Beginning with the line of the entries below that holds "Direct Connect gateway.|" and ending with the line that holds "RPG Prototype Scripts", transcribe each line exactly as written. Pictures stay out.
****************
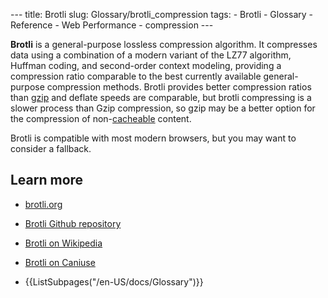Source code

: --- title: Brotli slug: Glossary/brotli\_compression tags: - Brotli - Glossary - Reference - Web Performance - compression ---

<span class="seoSummary">**Brotli** is a general-purpose lossless compression algorithm.</span> It compresses data using a combination of a modern variant of the LZ77 algorithm, Huffman coding, and second-order context modeling, providing a compression ratio comparable to the best currently available general-purpose compression methods. Brotli provides better compression ratios than [gzip](/en-US/docs/Glossary/GZip_compression) and deflate speeds are comparable, but brotli compressing is a slower process than Gzip compression, so gzip may be a better option for the compression of non-[cacheable](/en-US/docs/Glossary/Cache) content.

Brotli is compatible with most modern browsers, but you may want to consider a fallback.

Learn more
----------

-   [brotli.org](https://brotli.org/)
-   [Brotli Github repository](https://github.com/google/brotli)
-   [Brotli on Wikipedia](https://en.wikipedia.org/wiki/Brotli)
-   [Brotli on Caniuse](https://caniuse.com/#feat=brotli)

-   {{ListSubpages("/en-US/docs/Glossary")}}
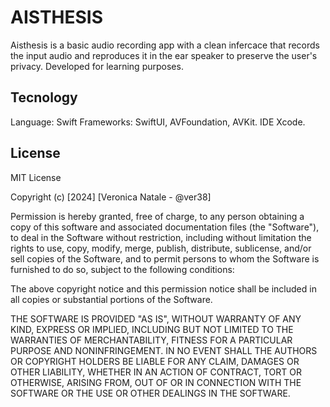 
# AISTHESIS
Aisthesis is a basic audio recording app with a clean infercace that records the input audio and reproduces it in the ear speaker to preserve the user's privacy.
Developed for learning purposes.




## Tecnology
Language: Swift
Frameworks: SwiftUI, AVFoundation, AVKit.
IDE Xcode.


## License
MIT License

Copyright (c) [2024] [Veronica Natale - @ver38] 

Permission is hereby granted, free of charge, to any person obtaining a copy
of this software and associated documentation files (the "Software"), to deal
in the Software without restriction, including without limitation the rights
to use, copy, modify, merge, publish, distribute, sublicense, and/or sell
copies of the Software, and to permit persons to whom the Software is
furnished to do so, subject to the following conditions:

The above copyright notice and this permission notice shall be included in all
copies or substantial portions of the Software.

THE SOFTWARE IS PROVIDED "AS IS", WITHOUT WARRANTY OF ANY KIND, EXPRESS OR
IMPLIED, INCLUDING BUT NOT LIMITED TO THE WARRANTIES OF MERCHANTABILITY,
FITNESS FOR A PARTICULAR PURPOSE AND NONINFRINGEMENT. IN NO EVENT SHALL THE
AUTHORS OR COPYRIGHT HOLDERS BE LIABLE FOR ANY CLAIM, DAMAGES OR OTHER
LIABILITY, WHETHER IN AN ACTION OF CONTRACT, TORT OR OTHERWISE, ARISING FROM,
OUT OF OR IN CONNECTION WITH THE SOFTWARE OR THE USE OR OTHER DEALINGS IN THE
SOFTWARE.
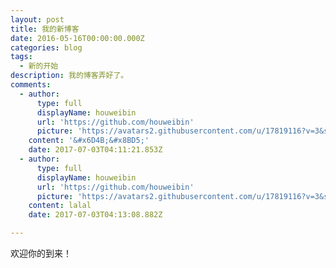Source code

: ---layout: post
title: 我的新博客
date: 2016-05-16T00:00:00.000Z
categories: blog
tags:
  - 新的开始
description: 我的博客弄好了。
comments:
  - author:
      type: full
      displayName: houweibin
      url: 'https://github.com/houweibin'
      picture: 'https://avatars2.githubusercontent.com/u/17819116?v=3&s=73'
    content: '&#x6D4B;&#x8BD5;'
    date: 2017-07-03T04:11:21.853Z
  - author:
      type: full
      displayName: houweibin
      url: 'https://github.com/houweibin'
      picture: 'https://avatars2.githubusercontent.com/u/17819116?v=3&s=73'
    content: lalal
    date: 2017-07-03T04:13:08.882Z

---

欢迎你的到来！









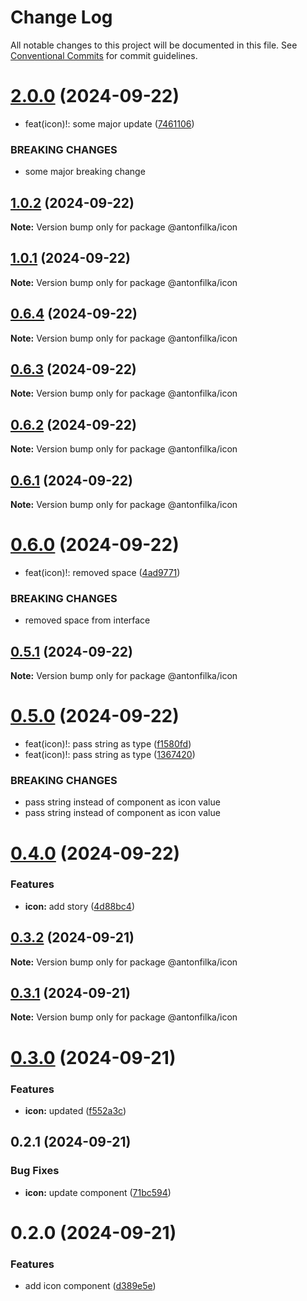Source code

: # Change Log

All notable changes to this project will be documented in this file.
See [Conventional Commits](https://conventionalcommits.org) for commit guidelines.

# [2.0.0](https://github.com/antonfilka/react-components-kit/compare/@antonfilka/icon@1.0.2...@antonfilka/icon@2.0.0) (2024-09-22)


* feat(icon)!: some major update ([7461106](https://github.com/antonfilka/react-components-kit/commit/746110696852f1c4a70a9e893b509618b865f43a))


### BREAKING CHANGES

* some major breaking change





## [1.0.2](https://github.com/antonfilka/react-components-kit/compare/@antonfilka/icon@1.0.1...@antonfilka/icon@1.0.2) (2024-09-22)

**Note:** Version bump only for package @antonfilka/icon





## [1.0.1](https://github.com/antonfilka/react-components-kit/compare/@antonfilka/icon@0.6.4...@antonfilka/icon@1.0.1) (2024-09-22)

**Note:** Version bump only for package @antonfilka/icon





## [0.6.4](https://github.com/antonfilka/react-components-kit/compare/@antonfilka/icon@0.6.3...@antonfilka/icon@0.6.4) (2024-09-22)

**Note:** Version bump only for package @antonfilka/icon





## [0.6.3](https://github.com/antonfilka/react-components-kit/compare/@antonfilka/icon@0.6.2...@antonfilka/icon@0.6.3) (2024-09-22)

**Note:** Version bump only for package @antonfilka/icon





## [0.6.2](https://github.com/antonfilka/react-components-kit/compare/@antonfilka/icon@0.6.1...@antonfilka/icon@0.6.2) (2024-09-22)

**Note:** Version bump only for package @antonfilka/icon





## [0.6.1](https://github.com/antonfilka/react-components-kit/compare/@antonfilka/icon@0.6.0...@antonfilka/icon@0.6.1) (2024-09-22)

**Note:** Version bump only for package @antonfilka/icon





# [0.6.0](https://github.com/antonfilka/react-components-kit/compare/@antonfilka/icon@0.5.1...@antonfilka/icon@0.6.0) (2024-09-22)


* feat(icon)!: removed space ([4ad9771](https://github.com/antonfilka/react-components-kit/commit/4ad977115f4fdd8619a84b62520bd67d5c148d2e))


### BREAKING CHANGES

* removed space from interface





## [0.5.1](https://github.com/antonfilka/react-components-kit/compare/@antonfilka/icon@0.5.0...@antonfilka/icon@0.5.1) (2024-09-22)

**Note:** Version bump only for package @antonfilka/icon





# [0.5.0](https://github.com/antonfilka/react-components-kit/compare/@antonfilka/icon@0.4.0...@antonfilka/icon@0.5.0) (2024-09-22)


* feat(icon)!: pass string as type ([f1580fd](https://github.com/antonfilka/react-components-kit/commit/f1580fdce27ea31a5cbae01f42eac3d18b8719da))
* feat(icon)!: pass string as type ([1367420](https://github.com/antonfilka/react-components-kit/commit/1367420adb36cd821169cf12403e68b5ec069a67))


### BREAKING CHANGES

* pass string instead of component as icon value
* pass string instead of component as icon value





# [0.4.0](https://github.com/antonfilka/react-components-kit/compare/@antonfilka/icon@0.3.2...@antonfilka/icon@0.4.0) (2024-09-22)


### Features

* **icon:** add story ([4d88bc4](https://github.com/antonfilka/react-components-kit/commit/4d88bc4525bf0dc0209e07c46315a12996bd5c8b))





## [0.3.2](https://github.com/antonfilka/react-components-kit/compare/@antonfilka/icon@0.3.1...@antonfilka/icon@0.3.2) (2024-09-21)

**Note:** Version bump only for package @antonfilka/icon





## [0.3.1](https://github.com/antonfilka/react-components-kit/compare/@antonfilka/icon@0.3.0...@antonfilka/icon@0.3.1) (2024-09-21)

**Note:** Version bump only for package @antonfilka/icon





# [0.3.0](https://github.com/antonfilka/react-components-kit/compare/@antonfilka/icon@0.2.1...@antonfilka/icon@0.3.0) (2024-09-21)


### Features

* **icon:** updated ([f552a3c](https://github.com/antonfilka/react-components-kit/commit/f552a3cce014a84b9940f11009fafadd4f95ed90))





## 0.2.1 (2024-09-21)


### Bug Fixes

* **icon:** update component ([71bc594](https://github.com/antonfilka/react-components-kit/commit/71bc594758238c2465d7c173931cfee8ee6b45fa))





# 0.2.0 (2024-09-21)


### Features

* add icon component ([d389e5e](https://github.com/antonfilka/react-components-kit/commit/d389e5edf212a7d067b89ad89f5f6ba1a2247cfb))
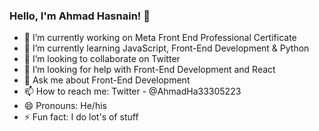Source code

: ### Hello, I'm Ahmad Hasnain! 👋



- 🔭 I’m currently working on Meta Front End Professional Certificate
- 🌱 I’m currently learning JavaScript, Front-End Development & Python
- 👯 I’m looking to collaborate on Twitter
- 🤔 I’m looking for help with Front-End Development and React
- 💬 Ask me about Front-End Development
- 📫 How to reach me: Twitter - @AhmadHa33305223
- 😄 Pronouns: He/his
- ⚡ Fun fact: I do lot's of stuff

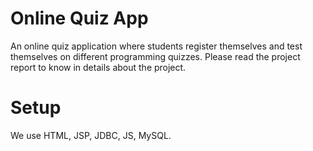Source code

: # Online Quiz App
An online quiz application where students register themselves and test themselves on different programming quizzes. Please read the project report to know in details about the project.

# Setup
We use HTML, JSP, JDBC, JS, MySQL.
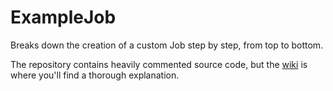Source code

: # ExampleJob
Breaks down the creation of a custom Job step by step, from top to bottom.

The repository contains heavily commented source code, but the [wiki](https://github.com/Mehni/ExampleJob/wiki) is where you'll find a thorough explanation.
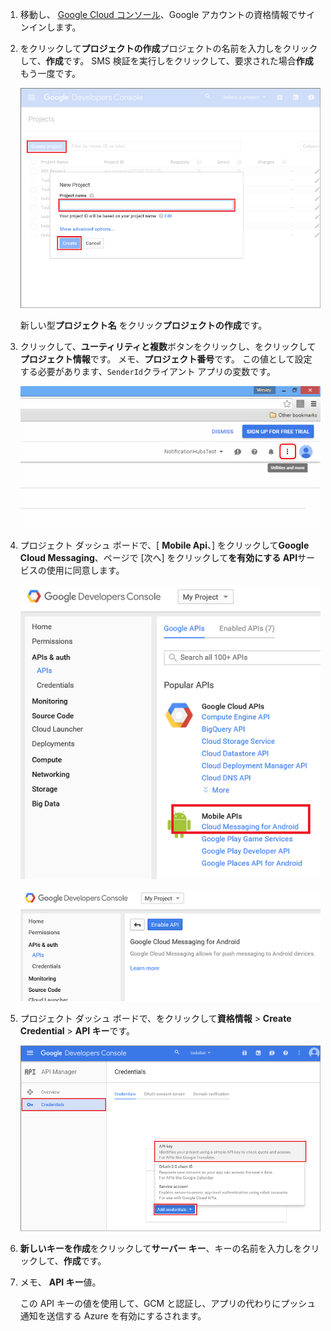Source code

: 
1. 移動し、 [Google Cloud コンソール](https://console.developers.google.com/project)、Google アカウントの資格情報でサインインします。 
2. をクリックして**プロジェクトの作成**プロジェクトの名前を入力しをクリックして、**作成**です。 SMS 検証を実行しをクリックして、要求された場合**作成**もう一度です。
   
    ![新規プロジェクトの作成](./media/mobile-services-enable-google-cloud-messaging/mobile-services-google-new-project.png)   
   
     新しい型**プロジェクト名** をクリック**プロジェクトの作成**です。
3. クリックして、**ユーティリティと複数**ボタンをクリックし、をクリックして**プロジェクト情報**です。 メモ、**プロジェクト番号**です。 この値として設定する必要があります、`SenderId`クライアント アプリの変数です。
   
    ![ユーティリティと詳細](./media/mobile-services-enable-google-cloud-messaging/notification-hubs-utilities-and-more.png)
4. プロジェクト ダッシュ ボードで、[ **Mobile Api**、] をクリックして**Google Cloud Messaging**、ページで [次へ] をクリックして**を有効にする API**サービスの使用に同意します。 
   
    ![GCM を有効にします。](./media/mobile-services-enable-google-cloud-messaging/enable-GCM.png)
   
    ![GCM を有効にします。](./media/mobile-services-enable-google-cloud-messaging/enable-gcm-2.png) 
5. プロジェクト ダッシュ ボードで、をクリックして**資格情報** > **Create Credential** > **API キー**です。 
   
    ![](./media/mobile-services-enable-google-cloud-messaging/mobile-services-google-create-server-key.png)
6. **新しいキーを作成**をクリックして**サーバー キー**、キーの名前を入力しをクリックして、**作成**です。
7. メモ、 **API キー**値。
   
    この API キーの値を使用して、GCM と認証し、アプリの代わりにプッシュ通知を送信する Azure を有効にするされます。

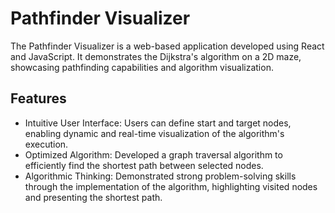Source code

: # Pathfinder Visualizer

The Pathfinder Visualizer is a web-based application developed using React and JavaScript. It demonstrates the Dijkstra's algorithm on a 2D maze, showcasing pathfinding capabilities and algorithm visualization.

## Features
- Intuitive User Interface: Users can define start and target nodes, enabling dynamic and real-time visualization of the algorithm's execution.
- Optimized Algorithm: Developed a graph traversal algorithm to efficiently find the shortest path between selected nodes.
- Algorithmic Thinking: Demonstrated strong problem-solving skills through the implementation of the algorithm, highlighting visited nodes and presenting the shortest path.




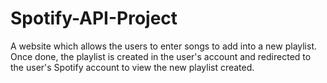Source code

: # Spotify-API-Project
A website which allows the users to enter songs to add into a new playlist. Once done, the playlist is created in the user's account and redirected to the user's Spotify account to view the new playlist created.
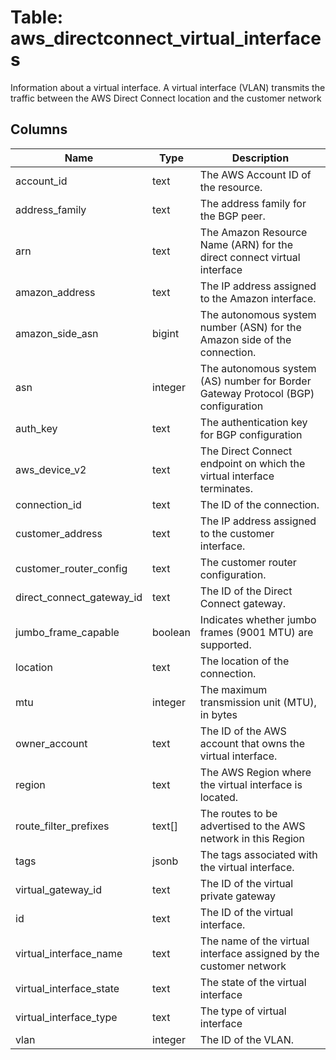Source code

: 
# Table: aws_directconnect_virtual_interfaces
Information about a virtual interface. A virtual interface (VLAN) transmits the traffic between the AWS Direct Connect location and the customer network
## Columns
| Name        | Type           | Description  |
| ------------- | ------------- | -----  |
|account_id|text|The AWS Account ID of the resource.|
|address_family|text|The address family for the BGP peer.|
|arn|text|The Amazon Resource Name (ARN) for the direct connect virtual interface|
|amazon_address|text|The IP address assigned to the Amazon interface.|
|amazon_side_asn|bigint|The autonomous system number (ASN) for the Amazon side of the connection.|
|asn|integer|The autonomous system (AS) number for Border Gateway Protocol (BGP) configuration|
|auth_key|text|The authentication key for BGP configuration|
|aws_device_v2|text|The Direct Connect endpoint on which the virtual interface terminates.|
|connection_id|text|The ID of the connection.|
|customer_address|text|The IP address assigned to the customer interface.|
|customer_router_config|text|The customer router configuration.|
|direct_connect_gateway_id|text|The ID of the Direct Connect gateway.|
|jumbo_frame_capable|boolean|Indicates whether jumbo frames (9001 MTU) are supported.|
|location|text|The location of the connection.|
|mtu|integer|The maximum transmission unit (MTU), in bytes|
|owner_account|text|The ID of the AWS account that owns the virtual interface.|
|region|text|The AWS Region where the virtual interface is located.|
|route_filter_prefixes|text[]|The routes to be advertised to the AWS network in this Region|
|tags|jsonb|The tags associated with the virtual interface.|
|virtual_gateway_id|text|The ID of the virtual private gateway|
|id|text|The ID of the virtual interface.|
|virtual_interface_name|text|The name of the virtual interface assigned by the customer network|
|virtual_interface_state|text|The state of the virtual interface|
|virtual_interface_type|text|The type of virtual interface|
|vlan|integer|The ID of the VLAN.|
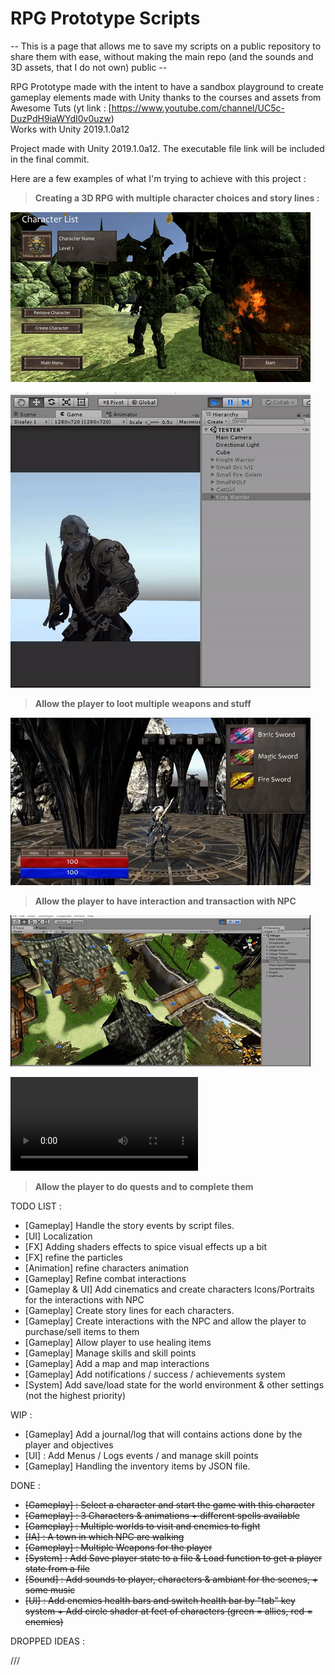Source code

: # RPG Prototype Scripts

-- This is a page that allows me to save my scripts on a public repository to share them with ease, without making the main repo (and the sounds and 3D assets, that I do not own) public --

RPG Prototype made with the intent to have a sandbox playground to create gameplay elements made with Unity thanks to the courses and assets from Awesome Tuts (yt link : [https://www.youtube.com/channel/UC5c-DuzPdH9iaWYdI0v0uzw)  
Works with Unity 2019.1.0a12

Project made with Unity 2019.1.0a12.
The executable file link will be included in the final commit.

Here are a few examples of what I'm trying to achieve with this project :
> **Creating a 3D RPG with multiple character choices and story lines :** 

[![PLG01](ImgProject/selectcharacter.gif)](ImgProject/selectcharacter.gif)

[![PLG02](ImgProject/kingzoominzoomout.gif)](ImgProject/kingzoominzoomout.gif)

> **Allow the player to loot multiple weapons and stuff** 

[![PLG03](ImgProject/changeweaponstestmagicsword.gif)](ImgProject/changeweaponstestmagicsword.gif)

> **Allow the player to have interaction and transaction with NPC**

[![PLG04](ImgProject/navmeshtest1.gif)](ImgProject/navmeshtest1.gif)

![](ImgProject/QuestLogUI.webm)

> **Allow the player to do quests and to complete them**

TODO LIST :

- [Gameplay] Handle the story events by script files.
- [UI] Localization
- [FX] Adding shaders effects to spice visual effects up a bit
- [FX] refine the particles
- [Animation] refine characters animation
- [Gameplay] Refine combat interactions
- [Gameplay & UI] Add cinematics and create characters Icons/Portraits for the interactions with NPC
- [Gameplay] Create story lines for each characters.
- [Gameplay] Create interactions with the NPC and allow the player to purchase/sell items to them
- [Gameplay] Allow player to use healing items
- [Gameplay] Manage skills and skill points
- [Gameplay] Add a map and map interactions
- [Gameplay] Add notifications / success / achievements system
- [System] Add save/load state for the world environment & other settings (not the highest priority)


WIP :
- [Gameplay] Add a journal/log that will contains actions done by the player and objectives
- [UI] : Add Menus / Logs events / and manage skill points 
- [Gameplay] Handling the inventory items by JSON file.


DONE :

- ~~[Gameplay] : Select a character and start the game with this character~~
- ~~[Gameplay] : 3 Characters & animations + different spells available~~
- ~~[Gameplay] : Multiple worlds to visit and enemies to fight~~
- ~~[IA] : A town in which NPC are walking~~
- ~~[Gameplay] : Multiple Weapons for the player~~
- ~~[System] : Add Save player state to a file & Load function to get a player state from a file~~
- ~~[Sound] : Add sounds to player, characters & ambiant for the scenes, + some music~~
- ~~[UI] : Add enemies health bars and switch health bar by "tab" key system + Add circle shader at feet of characters (green = allies, red = enemies)~~

DROPPED IDEAS :

/// 
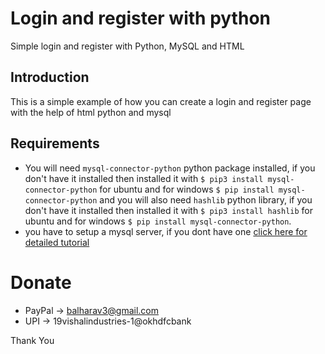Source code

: # Login and register with python
Simple login and register with Python, MySQL and HTML

## Introduction
This is a simple example of how you can create a login and register page with the help of html python and mysql

## Requirements
* You will need `mysql-connector-python` python package installed, if you don't have it installed then installed it with `$ pip3 install mysql-connector-python` for ubuntu and for windows `$ pip install mysql-connector-python` and you will also need `hashlib` python library, if you don't have it installed then installed it with `$ pip3 install hashlib` for ubuntu and for windows `$ pip install mysql-connector-python`.
* you have to setup a mysql server, if you dont have one [click here for detailed tutorial](https://github.com/69Vishal/Build-your-own-cloud-service)

# Donate
* PayPal -> balharav3@gmail.com
* UPI -> 19vishalindustries-1@okhdfcbank

Thank You

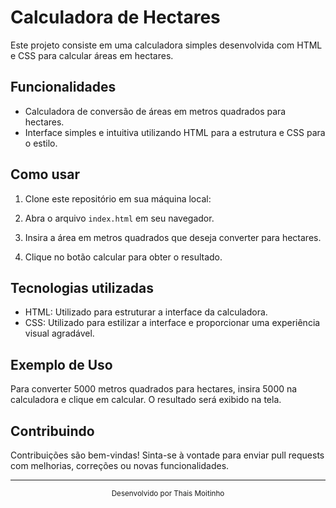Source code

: # Calculadora de Hectares

Este projeto consiste em uma calculadora simples desenvolvida com HTML e CSS para calcular áreas em hectares.

## Funcionalidades

- Calculadora de conversão de áreas em metros quadrados para hectares.
- Interface simples e intuitiva utilizando HTML para a estrutura e CSS para o estilo.

## Como usar

1. Clone este repositório em sua máquina local:

2. Abra o arquivo `index.html` em seu navegador.

3. Insira a área em metros quadrados que deseja converter para hectares.

4. Clique no botão calcular para obter o resultado.

## Tecnologias utilizadas

- HTML: Utilizado para estruturar a interface da calculadora.
- CSS: Utilizado para estilizar a interface e proporcionar uma experiência visual agradável.

## Exemplo de Uso

Para converter 5000 metros quadrados para hectares, insira 5000 na calculadora e clique em calcular. O resultado será exibido na tela.

## Contribuindo

Contribuições são bem-vindas! Sinta-se à vontade para enviar pull requests com melhorias, correções ou novas funcionalidades.

---

<div align="center">
<sub>Desenvolvido por Thais Moitinho</sub>
</div>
****************
◆ ANSWER TO THIS EXERCISE:
|direct_connect_gateway_id|text|The ID of the Direct Connect gateway.|
|jumbo_frame_capable|boolean|Indicates whether jumbo frames (9001 MTU) are supported.|
|location|text|The location of the connection.|
|mtu|integer|The maximum transmission unit (MTU), in bytes|
|owner_account|text|The ID of the AWS account that owns the virtual interface.|
|region|text|The AWS Region where the virtual interface is located.|
|route_filter_prefixes|text[]|The routes to be advertised to the AWS network in this Region|
|tags|jsonb|The tags associated with the virtual interface.|
|virtual_gateway_id|text|The ID of the virtual private gateway|
|id|text|The ID of the virtual interface.|
|virtual_interface_name|text|The name of the virtual interface assigned by the customer network|
|virtual_interface_state|text|The state of the virtual interface|
|virtual_interface_type|text|The type of virtual interface|
|vlan|integer|The ID of the VLAN.|
Source code

: # RPG Prototype Scripts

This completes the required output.